Perovskites Solar Cells Study Optimization Thickness, Temperature and Work Function

Author(s)

Edam Murtadha J. | Mahdi Alaa S. | AbdulAlmohsin Samir M. | Khadier Hawraa M. | Issue Writer Certificate

Keywords

Nano-scaffold perovskite solar cell

Simulator SCAPS-1D

Thin film

Work-function

Abstract

The Cs2AgBi0.75Sb0.25Br6 based perovskite solar cell (PSC) has demonstrated a high power conversion efficiency (PCE > 16%) and exceptional air stability. A comprehensive study of the interfaces in perovskite solar cells, coupled with the optimization of many parameters, is still necessary for further enhancement in PCE. This study quantitatively analyzes lead-free Cs2AgBi0.75Sb0.25Br6 utilizing a solar cell capacitance simulator (SCAPS–1D). The electron transport layer (ZnO) and the hole transport layer (Cu2O) were analyzed comparably. The work function, temperature, and thickness of the PSC layers have been meticulously examined. The results indicate that the efficiency of the device is significantly influenced by the thickness of the absorber layer.

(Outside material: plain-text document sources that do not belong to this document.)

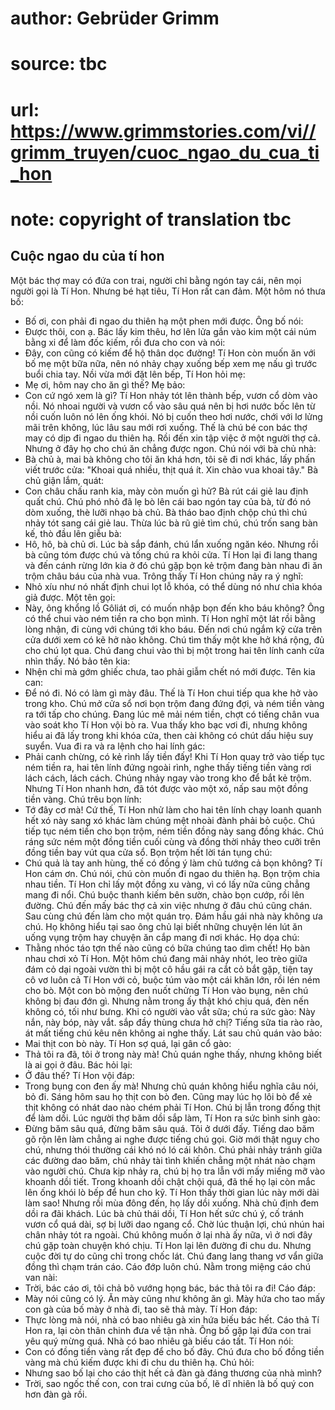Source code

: # author: Gebrüder Grimm
# source: tbc
# url: https://www.grimmstories.com/vi//grimm_truyen/cuoc_ngao_du_cua_ti_hon
# note: copyright of translation tbc

## Cuộc ngao du của tí hon 

Một bác thợ may có đứa con trai, người chỉ bằng ngón tay cái, nên mọi
người gọi là Tí Hon. Nhưng bé hạt tiêu, Tí Hon rất can đảm. Một hôm nó
thưa bố:
- Bố ơi, con phải đi ngao du thiên hạ một phen mới được.
Ông bố nói:
- Được thôi, con ạ.
Bác lấy kim thêu, hơ lên lửa gắn vào kim một cái núm bằng xi để làm đốc
kiếm, rồi đưa cho con và nói:
- Đây, con cũng có kiếm để hộ thân dọc đường!
Tí Hon còn muốn ăn với bố mẹ một bữa nữa, nên nó nhảy chạy xuống bếp xem
mẹ nấu gì trước buổi chia tay. Nồi vừa mới đặt lên bếp, Tí Hon hỏi mẹ:
- Mẹ ơi, hôm nay cho ăn gì thế?
Mẹ bảo:
- Con cứ ngó xem là gì?
Tí Hon nhảy tót lên thành bếp, vươn cổ dòm vào nồi. Nó nhoai người và
vươn cổ vào sâu quá nên bị hơi nước bốc lên từ nồi cuốn luôn nó lên ống
khói. Nó bị cuốn theo hơi nước, chới với lơ lửng mãi trên không, lúc lâu
sau mới rơi xuống.
Thế là chú bé con bác thợ may có dịp đi ngao du thiên hạ. Rồi đến xin
tập việc ở một người thợ cả. Nhưng ở đây họ cho chú ăn chẳng được ngon.
Chú nói với bà chủ nhà:
- Bà chủ à, mai bà không cho tôi ăn khá hơn, tôi sẽ đi nơi khác, lấy
phấn viết trước cửa: "Khoai quá nhiều, thịt quá ít. Xin chào vua khoai
tây."
Bà chủ giận lắm, quát:
- Con châu chấu ranh kia, mày còn muốn gì hử?
Bà rút cái giẻ lau định quất chú. Chú phó nhỏ đã lẹ bò lên cái bao ngón
tay của bà, từ đó nó dòm xuống, thè lưỡi nhạo bà chủ.
Bà tháo bao định chộp chú thì chú nhảy tót sang cái giẻ lau. Thừa lúc bà
rũ giẻ tìm chú, chú trốn sang bàn kế, thò đầu lên giễu bà:
- Hô, hô, bà chủ ơi.
Lúc bà sắp đánh, chú lẩn xuống ngăn kéo. Nhưng rồi bà cũng tóm được chú
và tống chú ra khỏi cửa.
Tí Hon lại đi lang thang và đến cánh rừng lớn kia ở đó chú gặp bọn kẻ
trộm đang bàn nhau đi ăn trộm châu báu của nhà vua. Trông thấy Tí Hon
chúng nảy ra ý nghĩ:
- Nhỏ xíu như nó nhất định chui lọt lỗ khóa, có thể dùng nó như chìa
khóa giả được.
Một tên gọi:
- Này, ông khổng lồ Gôliát ơi, có muốn nhập bọn đến kho báu không? Ông
có thể chui vào ném tiền ra cho bọn mình.
Tí Hon nghĩ một lát rồi bằng lòng nhận, đi cùng với chúng tới kho báu.
Đến nơi chú ngắm kỹ cửa trên cửa dưới xem có kẽ hở nào không. Chú tìm
thấy một khe hở khá rộng, đủ cho chú lọt qua. Chú đang chui vào thì bị
một trong hai tên lính canh cửa nhìn thấy. Nó bảo tên kia:
- Nhện chi mà gớm ghiếc chưa, tao phải giẫm chết nó mới được.
Tên kia can:
- Để nó đi. Nó có làm gì mày đâu.
Thế là Tí Hon chui tiếp qua khe hở vào trong kho. Chú mở cửa sổ nơi bọn
trộm đang đứng đợi, và ném tiền vàng ra tới tấp cho chúng. Đang lúc mê
mải ném tiền, chợt có tiếng chân vua vào soát kho Tí Hon vội bò ra. Vua
thấy kho bạc vơi đi, nhưng không hiểu ai đã lấy trong khi khóa cửa, then
cài không có chút dấu hiệu suy suyển. Vua đi ra và ra lệnh cho hai lính
gác:
- Phải canh chừng, có kẻ rình lấy tiền đấy!
Khi Tí Hon quay trở vào tiếp tục ném tiền ra, hai tên lính đứng ngoài
rình, nghe thấy tiếng tiền vàng rơi lách cách, lách cách. Chúng nhảy
ngay vào trong kho để bắt kẻ trộm. Nhưng Tí Hon nhanh hơn, đã tót được
vào một xó, nấp sau một đồng tiền vàng. Chú trêu bọn lính:
- Tớ đây cơ mà!
Cứ thế, Tí Hon nhử làm cho hai tên lính chạy loanh quanh hết xó này sang
xó khác làm chúng mệt nhoài đành phải bỏ cuộc. Chú tiếp tục ném tiền cho
bọn trộm, ném tiền đồng này sang đồng khác. Chú ráng sức ném một đồng
tiền cuối cùng và đồng thời nhảy theo cưỡi trên đồng tiền bay vút qua
cửa sổ. Bọn trộm hết lời tán tụng chú:
- Chú quả là tay anh hùng, thế có đồng ý làm chủ tướng cả bọn không?
Tí Hon cám ơn. Chú nói, chú còn muốn đi ngao du thiên hạ. Bọn trộm chia
nhau tiền. Tí Hon chỉ lấy một đồng xu vàng, vì có lấy nữa cũng chẳng
mang đi nổi.
Chú buộc thanh kiếm bên sườn, chào bọn cướp, rồi lên đường. Chú đến mấy
bác thợ cả xin việc nhưng ở đâu chú cũng chán. Sau cùng chú đến làm cho
một quán trọ. Đám hầu gái nhà này không ưa chú. Họ không hiểu tại sao
ông chủ lại biết những chuyện lén lút ăn uống vụng trộm hay chuyện ăn
cắp mang đi nơi khác. Họ dọa chú:
- Thằng nhóc táo tợn thế nào cũng có bữa chúng tao dìm chết!
Họ bàn nhau chơi xỏ Tí Hon. Một hôm chú đang mải nhảy nhót, leo trèo
giữa đám cỏ dại ngoài vườn thì bị một cô hầu gái ra cắt cỏ bắt gặp, tiện
tay cô vơ luôn cả Tí Hon với cỏ, buộc túm vào một cái khăn lớn, rồi lén
ném cho bò.
Một con bò mộng đen nuốt chửng Tí Hon vào bụng, nên chú không bị đau đớn
gì. Nhưng nằm trong ấy thật khó chịu quá, đèn nến không có, tối như
bưng. Khi có người vào vắt sữa; chú ra sức gào:
Này nắn, này bóp, này vắt.
sắp đầy thùng chưa hở chị?
Tiếng sữa tia rào rào, át mất tiếng chú kêu nên không ai nghe thấy. Lát
sau chủ quán vào bảo:
- Mai thịt con bò này.
Tí Hon sợ quá, lại gân cổ gào:
- Thả tôi ra đã, tôi ở trong này mà!
Chủ quán nghe thấy, nhưng không biết là ai gọi ở đâu. Bác hỏi lại:
- Ở đâu thế?
Tí Hon vội đáp:
- Trong bụng con đen ấy mà!
Nhưng chủ quán không hiểu nghĩa câu nói, bỏ đi. Sáng hôm sau họ thịt con
bò đen. Cũng may lúc họ lôi bò để xẻ thịt không có nhát dao nào chém
phải Tí Hon. Chú bị lẫn trong đống thịt để làm dồi. Lúc người thợ băm
dồi sắp làm, Tí Hon ra sức bình sinh gào:
- Đừng băm sâu quá, đừng băm sâu quá. Tôi ở dưới đấy.
Tiếng dao băm gõ rộn lên làm chẳng ai nghe được tiếng chú gọi. Giờ mới
thật nguy cho chú, nhưng thói thường cái khó nó ló cái khôn. Chú phải
nhảy tránh giữa các đường dao băm, chú nhảy tài tình khiến chẳng một
nhát nào chạm vào người chú. Chưa kịp nhảy ra, chú bị họ tra lẫn với mấy
miếng mỡ vào khoanh dồi tiết. Trong khoanh dồi chật chội quá, đã thế họ
lại còn mắc lên ống khói lò bếp để hun cho kỹ. Tí Hon thấy thời gian lúc
này mới dài làm sao! Nhưng rồi mùa đông đến, họ lấy dồi xuống. Nhà chủ
định đem dồi ra đãi khách. Lúc bà chủ thái dồi, Tí Hon hết sức chú ý, cố
tránh vươn cổ quá dài, sợ bị lưỡi dao ngang cổ. Chờ lúc thuận lợi, chú
nhún hai chân nhảy tót ra ngoài.
Chú không muốn ở lại nhà ấy nữa, vì ở nơi đây chú gặp toàn chuyện khó
chịu. Tí Hon lại lên đường đi chu du. Nhưng cuộc đời tự do cũng chỉ
trong chốc lát. Chú đang lang thang vơ vẩn giữa đồng thì chạm trán cáo.
Cáo đớp luôn chú. Nằm trong miệng cáo chú van nài:
- Trời, bác cáo ơi, tôi chả bõ vướng họng bác, bác thả tôi ra đi!
Cáo đáp:
- Mày nói cũng có lý. Ăn mày cũng như không ăn gì. Mày hứa cho tao mấy
con gà của bố mày ở nhà đi, tao sẽ thả mày.
Tí Hon đáp:
- Thực lòng mà nói, nhà có bao nhiêu gà xin hứa biếu bác hết.
Cáo thả Tí Hon ra, lại còn thân chinh đưa về tận nhà. Ông bố gặp lại đứa
con trai yêu quý mừng quá. Nhà có bao nhiêu gà biếu cáo tất. Tí Hon
nói:
- Con có đồng tiền vàng rất đẹp để cho bố đây.
Chú đưa cho bố đồng tiền vàng mà chú kiếm được khi đi chu du thiên hạ.
Chú hỏi:
- Nhưng sao bố lại cho cáo thịt hết cả đàn gà đáng thương của nhà mình?
- Trời, sao ngốc thế con, con trai cưng của bố, lẽ dĩ nhiên là bố quý
con hơn đàn gà rồi.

The simulation determined the maximum PCE of Cs2AgBi0.75Sb0.25Br6-based PSCs to be 16.23%, at thickness 0.1μm of absorber layer with an open circuit voltage (Voc) of 1.3666 V, a short-circuit current density (Jsc) of 23.825 mA/cm², and a fill factor (FF) of 49.84%. Our exceptional results unequivocally indicate that Cs2AgBi0.75Sb0.25Br6- based PSCs are poised to emerge as the most efficient single-junction solar cell technology in the near future.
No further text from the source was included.